Records from a data source:

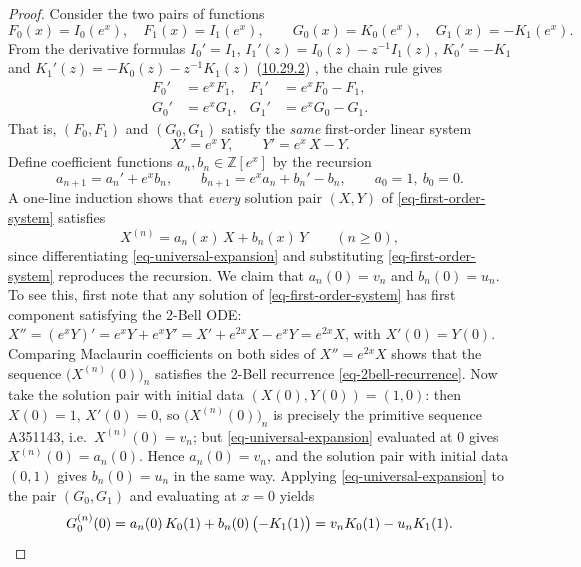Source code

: \documentclass[a4paper]{amsart}
\numberwithin{equation}{section}
\begin{document}
\begin{proof}
Consider the two pairs of functions
%
\[
F_0(x) = I_0(e^x), \quad F_1(x) = I_1(e^x), \qquad G_0(x) = K_0(e^x), \quad G_1(x) = -K_1(e^x).
\]
%
From the derivative formulas $I_0' = I_1$, $I_1'(z) = I_0(z) - z^{-1}I_1(z)$, $K_0' = -K_1$ and $K_1'(z) = -K_0(z) - z^{-1}K_1(z)$ (\href{https://dlmf.nist.gov/10.29.E2}{10.29.2}) \cite{NIST:DLMF}, the chain rule gives
%
\[
\begin{aligned}
F_0' &= e^x F_1, & F_1' &= e^x F_0 - F_1,\\
G_0' &= e^x G_1, & G_1' &= e^x G_0 - G_1.
\end{aligned}
\]
%
That is, $(F_0, F_1)$ and $(G_0, G_1)$ satisfy the \emph{same} first-order linear system
\begin{equation}\label{eq-first-order-system}
X' = e^x\,Y, \qquad Y' = e^x\,X - Y.
\end{equation}
Define coefficient functions $a_n, b_n \in \mathbb{Z}[e^x]$ by the recursion
%
\[
a_{n+1} = a_n' + e^x b_n, \qquad b_{n+1} = e^x a_n + b_n' - b_n, \qquad a_0 = 1,\ b_0 = 0.
\]
%
A one-line induction shows that \emph{every} solution pair $(X, Y)$ of \eqref{eq-first-order-system} satisfies
\begin{equation}\label{eq-universal-expansion}
X^{(n)} = a_n(x)\,X + b_n(x)\,Y \qquad (n \geq 0),
\end{equation}
since differentiating \eqref{eq-universal-expansion} and substituting \eqref{eq-first-order-system} reproduces the recursion. We claim that $a_n(0) = v_n$ and $b_n(0) = u_n$. To see this, first note that any solution of \eqref{eq-first-order-system} has first component satisfying the 2-Bell ODE: $X'' = (e^xY)' = e^xY + e^xY' = X' + e^{2x}X - e^xY = e^{2x}X$, with $X'(0) = Y(0)$. Comparing Maclaurin coefficients on both sides of $X'' = e^{2x}X$ shows that the sequence $\big(X^{(n)}(0)\big)_n$ satisfies the 2-Bell recurrence \eqref{eq-2bell-recurrence}. Now take the solution pair with initial data $(X(0), Y(0)) = (1, 0)$: then $X(0) = 1$, $X'(0) = 0$, so $\big(X^{(n)}(0)\big)_n$ is precisely the primitive sequence A351143, i.e.\ $X^{(n)}(0) = v_n$; but \eqref{eq-universal-expansion} evaluated at $0$ gives $X^{(n)}(0) = a_n(0)$. Hence $a_n(0) = v_n$, and the solution pair with initial data $(0,1)$ gives $b_n(0) = u_n$ in the same way. Applying \eqref{eq-universal-expansion} to the pair $(G_0, G_1)$ and evaluating at $x = 0$ yields
\[
G_0^{(n)}(0) = a_n(0)\, K_0(1) + b_n(0)\, \big({-}K_1(1)\big) = v_n K_0(1) - u_n K_1(1). \qedhere
\]
\end{proof}
\end{document}

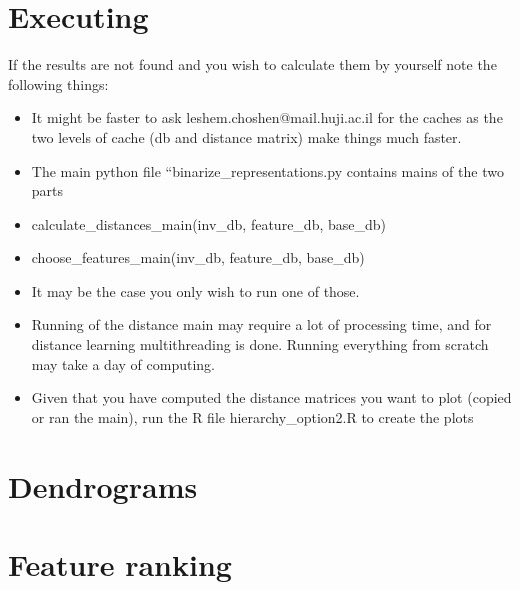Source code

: \documentclass[letterpaper, 11pt]{article}
\begin{document}
\section{Executing}
If the results are not found and you wish to calculate them by yourself note the following things:
\begin{itemize}
	\item It might be faster to ask leshem.choshen@mail.huji.ac.il for the caches as the two levels of cache (db and distance matrix) make things much faster.
	\item  The main python file “binarize\_representations.py contains mains of the two parts
	\item calculate\_distances\_main(inv\_db, feature\_db, base\_db)
	\item choose\_features\_main(inv\_db, feature\_db, base\_db)
	\item  It may be the case you only wish to run one of those.
	\item Running of the distance main may require a lot of processing time, and for distance learning multithreading is done. Running everything from scratch may take a day of computing.
	\item Given that you have computed the distance matrices you want to plot (copied or ran the main), run the R file hierarchy\_option2.R to create the plots
\end{itemize}

\section{Dendrograms}

\section{Feature ranking}




\end{document}

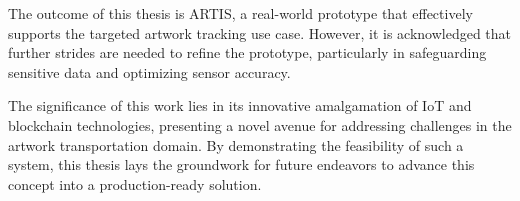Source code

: The outcome of this thesis is ARTIS, a real-world prototype that effectively supports the targeted artwork tracking use case. However, it is acknowledged that further strides are needed to refine the prototype, particularly in safeguarding sensitive data and optimizing sensor accuracy.

The significance of this work lies in its innovative amalgamation of IoT and blockchain technologies, presenting a novel avenue for addressing challenges in the artwork transportation domain. By demonstrating the feasibility of such a system, this thesis lays the groundwork for future endeavors to advance this concept into a production-ready solution.
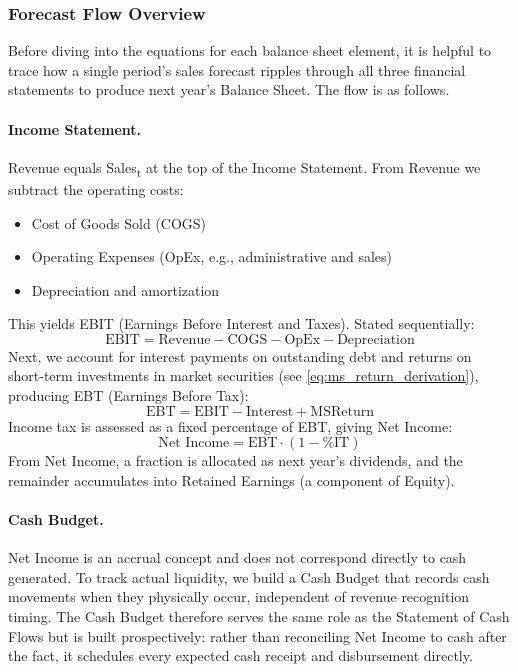 \documentclass[12pt,a4paper]{article}
\begin{document}
\subsubsection{Forecast Flow Overview}

Before diving into the equations for each balance sheet element, it is
helpful to trace how a single period's sales forecast ripples through
all three financial statements to produce next year's Balance Sheet. The
flow is as follows.

\paragraph{Income Statement.}
Revenue equals Sales\textsubscript{t} at the top of the Income
Statement. From Revenue we subtract the operating costs:

\begin{itemize}
\item Cost of Goods Sold (COGS)
\item Operating Expenses (OpEx, e.g., administrative and sales)
\item Depreciation and amortization
\end{itemize}

This yields EBIT (Earnings Before Interest and Taxes). Stated
sequentially:
\[
\text{EBIT} = \text{Revenue} - \text{COGS} - \text{OpEx} - \text{Depreciation}
\]
Next, we account for interest payments on outstanding debt and returns
on short-term investments in market securities (see
\eqref{eq:ms_return_derivation}), producing EBT (Earnings Before Tax):
\[
\text{EBT} = \text{EBIT} - \text{Interest} + \text{MSReturn}
\]
Income tax is assessed as a fixed percentage of EBT, giving Net Income:
\[
\text{Net Income} = \text{EBT} \cdot (1 - \text{\%IT})
\]
From Net Income, a fraction is allocated as next year's dividends, and
the remainder accumulates into Retained Earnings (a component of
Equity).

\paragraph{Cash Budget.}
Net Income is an accrual concept and does not correspond directly to
cash generated. To track actual liquidity, we build a Cash Budget that
records cash movements when they physically occur, independent of
revenue recognition timing. The Cash Budget therefore serves the same
role as the Statement of Cash Flows but is built prospectively: rather
than reconciling Net Income to cash after the fact, it schedules every
expected cash receipt and disbursement directly.
\end{document}
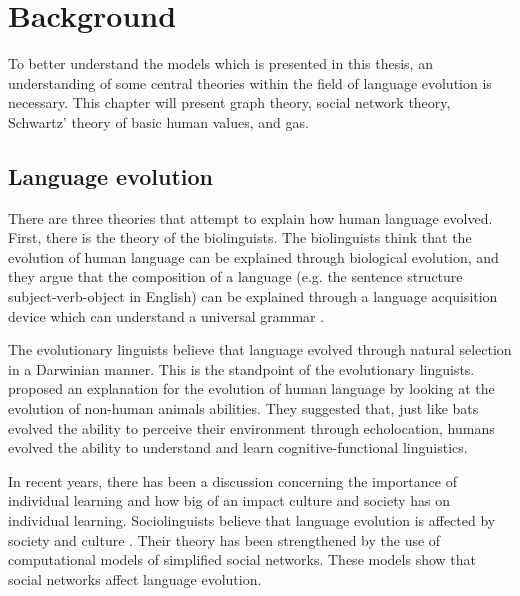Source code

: \acresetall
\chapter{Background}\label{ch:background}
To better understand the models which is presented in this thesis, an understanding of some central theories within the field of language evolution is necessary. This chapter will present graph theory, social network theory, Schwartz' theory of basic human values, and \acp{ga}.

\section{Language evolution}
There are three theories that attempt to explain how human language evolved. First, there is the theory of the biolinguists. The biolinguists think that the evolution of human language can be explained through biological evolution, and they argue that the composition of a language (e.g. the sentence structure subject-verb-object in English) can be explained through a language acquisition device which can understand a universal grammar \citep{chomsky1965some}.

The evolutionary linguists believe that language evolved through natural selection in a Darwinian manner. This is the standpoint of the evolutionary linguists. \citet{pinker1994regular} proposed an explanation for the evolution of human language by looking at the evolution of non-human animals abilities. They suggested that, just like bats evolved the ability to perceive their environment through echolocation, humans evolved the ability to understand and learn cognitive-functional linguistics.

In recent years, there has been a discussion concerning the importance of individual learning and how big of an impact culture and society has on individual learning. Sociolinguists believe that language evolution is affected by society and culture \citep{tomasello2003makes}. Their theory has been strengthened by the use of computational models of simplified social networks. These models show that social networks affect language evolution.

◆ ASSIGNED TASK ◆
Please copy each line of the records above that holds the word "case".

◆ EXERCISE RESULT ◆
	\item  It may be the case you only wish to run one of those.
: The outcome of this thesis is ARTIS, a real-world prototype that effectively supports the targeted artwork tracking use case. However, it is acknowledged that further strides are needed to refine the prototype, particularly in safeguarding sensitive data and optimizing sensor accuracy.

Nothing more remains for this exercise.